NAME
OurNet::Query - Scriptable queries with template extraction
SYNOPSIS
use OurNet::Query;
# Set query parameters
my ($query, $hits) = ('autrijus', 10);
my @sites = ('google', 'google'); # XXX: write more templates!
my %found;
# Generate a new Query object
my $bot = OurNet::Query->new($query, $hits, @sites);
# Perform a query
my $found = $bot->begin(\&callback, 30); # Timeout after 30 seconds
print '*** ' . ($found ? $found : 'No') . ' match(es) found.';
sub callback {
my %entry = @_;
my $entry = \%entry;
unless ($found{$entry{url}}) {
print "*** [$entry->{title}]" .
" ($entry->{score})" .
" - [$entry->{id}]\n" .
" URL: [$entry->{url}]\n";
}
$found{$entry{url}}++;
}
DESCRIPTION
This module provides an easy interface to perform multiple queries to internet services, and wraps them into your own format at once. The results are processed on-the-fly and are returned via callback functions.

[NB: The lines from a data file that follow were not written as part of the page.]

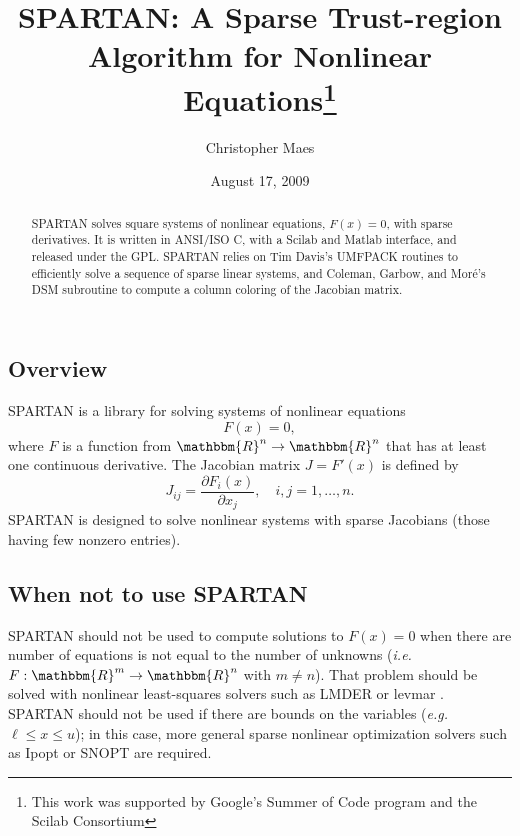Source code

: \documentclass[10pt]{article}
\newcommand{\solverf}{\sffamily}
\newcommand{\R}{\mathbbm{R}}
\renewcommand{\l}{\ell}
\newcommand{\matlab}{{\sc Matlab}}
\newcommand{\scilab}{{\sc Scilab}}
\newcommand{\spartan}{{\solverf SPARTAN}}
\newcommand{\dsm}{{\solverf DSM}}
\newcommand{\umfpack}{{\solverf UMFPACK}}
\newcommand{\snopt}{{\solverf SNOPT}}
\newcommand{\ipopt}{{\solverf Ipopt}}
\newcommand{\lmder}{{\solverf LMDER}}
\newcommand{\levmar}{{\solverf levmar}}
\begin{document}
 

\author{Christopher Maes}
\title{\spartan : A Sparse Trust-region Algorithm for Nonlinear Equations\thanks{This work was supported by Google's Summer of Code program and the Scilab Consortium}}
\date{August 17, 2009}
\newcommand{\shorttitle}{{\solverf SPARTAN}}
\pretitle{\begin{center}\Large}
\posttitle{\par\end{center}\vskip 0.5em}
\predate{\begin{center}\normalsize}
\postdate{\par\end{center}}
\maketitle
\begin{abstract}
\spartan{} solves square systems of nonlinear equations, $F(x) = 0$,
with sparse derivatives. It is written in ANSI/ISO C, with a \scilab{}
and \matlab{} interface, and released under the GPL. \spartan{} relies
on Tim Davis's \umfpack{} routines to efficiently solve a
sequence of sparse linear systems, and Coleman, Garbow, and Mor\'{e}'s
\dsm{} subroutine to compute a column coloring of the Jacobian matrix. 
\end{abstract}

\subsection*{Overview}

\spartan{} is a library for solving  systems of nonlinear equations
\begin{equation}
F(x) = 0,
\label{nonlineqn}
\end{equation}
where $F$ is a function from $\R^n \to \R^n$ that has at least one
continuous derivative. The Jacobian matrix $J = F'(x)$ is defined by
\begin{equation*}
J_{ij}  = \frac{\partial F_i(x)}{\partial x_j}, \quad i,j = 1, \ldots, n.
\end{equation*}
\spartan{} is designed to solve nonlinear systems with sparse
Jacobians (those having few nonzero entries). 


\subsection*{When not to use \spartan{}}

\spartan{} should not be used to compute solutions to $F(x) = 0$ when
there are number of equations is not equal to the number of unknowns
(\emph{i.e.\ }$F: \R^m \to \R^n$ with $m \ne n$). That problem should
be solved with nonlinear least-squares solvers such as \lmder{}
\cite{minpack} or \levmar{} \cite{levmar:website}. \spartan{} should
not be used if there are bounds on the variables (\emph{e.g.\ }$\l \le
x \le u$); in this case, more general sparse nonlinear optimization
solvers such as \ipopt{}\cite{ipopt:website} or \snopt{}
\cite{snopt:website} are required.
\end{document}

Its interfaces resembles that of WWW::Search's, but implements it in a different fashion. While WWW::Search relies on additional subclasses to parse returned results, OurNet::Query uses site descriptors for search search engine, which makes it much easier to add new backends.
Site descriptors may be written in XML, Template toolkit format, or the .fmt format from the commercial Inforia Quest product.
CAVEATS
The only confirmed, working site descriptor currently is google.tt2. The majority of *.xml descriptors are outdated, and need volunteers to either correct them, or convert them to .tt2
format.
This package is supposedly to magically turn your web pages built with Template Toolkit into web services overnight, using diff-based induction heuristics; but this is not happening yet. Stay tuned.
There should be instructions of how to write templates in various formats.
COMPONENTS
Most Query Toolkit components are independently useful; they rely on several front-end interfaces to glue themselves together.
Full-Text Search Engine (FuzzyIndex)
The indexing module MUST implement an indexing mechanism suitable to handle variable-byte encoding charsets, e.g. big-5 or utf8. Its index file SHOULD NOT require original data be presented, nor exceed the original data size on verage.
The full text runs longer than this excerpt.